The thorny issue of forest certification provoked a lot of debate at the recent National Forest Owner Groups Conference which was held in Ballykisteen Hotel, Limerick Junction, Co Tipperary.
Interestingly, forest certification was not listed as one of the topics for discussion during the Teagasc-organised event.
However, it's a reflection of the growing awareness amongst forest owners of what many regard as a difficult issue, that certification dominated much of the exchanges at the conference.
It was apparent from the debate that took place that there is still much uncertainty and confusion about certification, not to mention a few myths that should be dispelled.
Situated as we are on the western fringe of Europe, there is a tendency for us to live in an isolated bubble.

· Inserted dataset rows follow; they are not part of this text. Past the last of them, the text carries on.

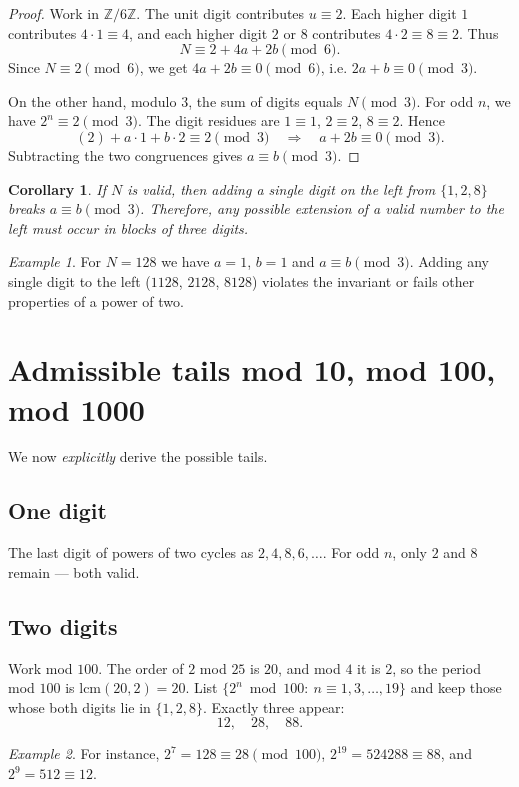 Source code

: \documentclass[12pt]{article}
\theoremstyle{plain}
\newtheorem{corollary}{Corollary}
\theoremstyle{remark}
\newtheorem*{example}{Example}
\begin{document}
\begin{proof}
Work in $\mathbb Z/6\mathbb Z$.  
The unit digit contributes $u\equiv2$.  
Each higher digit $1$ contributes $4\cdot1\equiv4$, and each higher digit $2$ or $8$ contributes $4\cdot2\equiv8\equiv2$.  
Thus
\[
N\equiv 2 + 4a + 2b \pmod6.
\]
Since $N\equiv2\pmod6$, we get $4a+2b\equiv0\pmod6$, i.e. $2a+b\equiv0\pmod3$.

On the other hand, modulo $3$, the sum of digits equals $N\pmod3$.  
For odd $n$, we have $2^n\equiv2\pmod3$.  
The digit residues are $1\equiv1$, $2\equiv2$, $8\equiv2$. Hence
\[
(2) + a\cdot1 + b\cdot2 \equiv 2 \pmod3 \quad\Rightarrow\quad a+2b\equiv0\pmod3.
\]
Subtracting the two congruences gives $a\equiv b\pmod3$.
\end{proof}

\begin{corollary}\label{cor:blocks}
If $N$ is valid, then adding a single digit on the left from $\{1,2,8\}$ breaks $a\equiv b\pmod3$.  
Therefore, any possible extension of a valid number to the left must occur in blocks of three digits.
\end{corollary}

\begin{example}
For $N=128$ we have $a=1$, $b=1$ and $a\equiv b\pmod3$.  
Adding any single digit to the left ($1128$, $2128$, $8128$) violates the invariant or fails other properties of a power of two.
\end{example}

\section{Admissible tails mod 10, mod 100, mod 1000}
We now \emph{explicitly} derive the possible tails.

\subsection*{One digit}
The last digit of powers of two cycles as $2,4,8,6,\ldots$.  
For odd $n$, only $2$ and $8$ remain — both valid.

\subsection*{Two digits}
Work mod $100$.  
The order of $2$ mod $25$ is $20$, and mod $4$ it is $2$, so the period mod $100$ is $\mathrm{lcm}(20,2)=20$.  
List $\{2^n\bmod100:\ n\equiv1,3,\ldots,19\}$ and keep those whose both digits lie in $\{1,2,8\}$.  
Exactly three appear:
\begin{equation}\label{eq:tails2}
\boxed{12,\quad 28,\quad 88.}
\end{equation}
\begin{example}
For instance, $2^7=128\equiv 28\pmod{100}$, $2^{19}=524288\equiv88$, and $2^9=512\equiv12$.
\end{example}
\end{document}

While we are aware of most of what goes on in Britain, we tend not to notice as much what our more distant neighbours in the rest of Europe are up to.
As an example, there appears to be a widely held belief that because we have a regulated forest industry, certification should be unnecessary for timber produced in this country, or at the very least there should be a greatly simplified version available to Irish forest owners.
A 'certification-lite' regime is what many growers would like to see introduced. Such a regime would be overseen by the Forest Service, with a rubber stamp applied to Irish grown timber products on the basis that their production has been in accordance with Forest Service guidelines, and their harvest subject to the grant of a felling licence.
Of course if this were indeed the case, certification would be equally unnecessary throughout Europe.
While we might object to the level of red tape in Ireland, the burdens we have to live with are no greater than in any other country in the EU.
In many EU member states the regulations governing the forestry sector are rather more onerous than ours, and more rigorously enforced.
A country like the Netherlands, for example, with a rather smaller area of forest than our own, has such a comprehensive regulatory framework that their PEFC certification standard needs only to be about a quarter of the length of the Irish one.
In Finland, a country with many thousands of small private woodland owners, more than 95pc of the total forest estate is certified.
From Sweden to Latvia, Poland to Spain, tens of millions of hectares of forest are certified, all of them countries with highly developed forest industries.
In many, certification is already the norm rather than the exception, in others it is rapidly becoming so, even though the standards of forest management across the continent are every bit as good, or even better, than ours.
The reason for this is straightforward. At its simplest, certification is the difference between known and unknown wood and the market demands to know the wood it is purchasing.
By the term market, we mean the consumers of wood and wood-based products that comprise the greater proportion of overall demand.
The larger companies with comprehensive social responsibility policies in place, and the European governments and public sector bodies that have implemented green procurement policies, mostly require material that has been certified by either FSC or PEFC.
While it might be tempting to think that they should differentiate between 'low risk' timber produced in a regulated country like Ireland and the 'higher risk' material imported from the developing world, the fact is they don't.
While it is true that the EU Timber Regulation (EUTR) does differentiate between low- and high-risk sources, demand for certified material in many instances exceeds supply.
The only way Ireland, with our tiny output in European terms, can compete is by playing the same game as everyone else.
Inevitably, the question of cost exercises forest owners' minds. Some of the discussion at the conference was in regard to the possible level of fees that a certification body will charge for carrying out the independent certification audit.
It is too early to say what the eventual charge will be, but it must be remembered that in a group scheme this cost is shared by all.
Whatever figures one may hear quoted – and at this stage it can be misleading to quote any figure at all – it must be noted that in the case of even a relatively small group certification scheme with say 100 members, the individual cost comes to just 1pc of the total.
Other issues which owners should be aware of were raised by Edward Wall of the Health and Safety Authority in his presentation to the conference.
While most landowners are aware of the duty of care they owe to the public when they enter or carry out work on their property, I wonder how many forest owners know the extent of their responsibilities to contractors under our existing health and safety legislation.
Prior to operations commencing it is a legal requirement to carry out a risk assessment. Contractors must be shown all hazards on the ground, and the owner should implement systems to ensure the right personnel react quickly in the event of an accident.
I suspect a good number of forest owners may neglect to do this prior to a thinning, for example.
For an owner applying to have his forest management assessed for certification, evidence that health and safety regulations have been complied with is the kind of thing an auditor will look for.
Certification is about having a management plan in place and good records kept on file, so that forest owners can demonstrate compliance with all the relevant laws and regulations.
The mere existence of a valid felling licence proving timber has been legally felled is only a small part of the overall picture of sustainable forest management.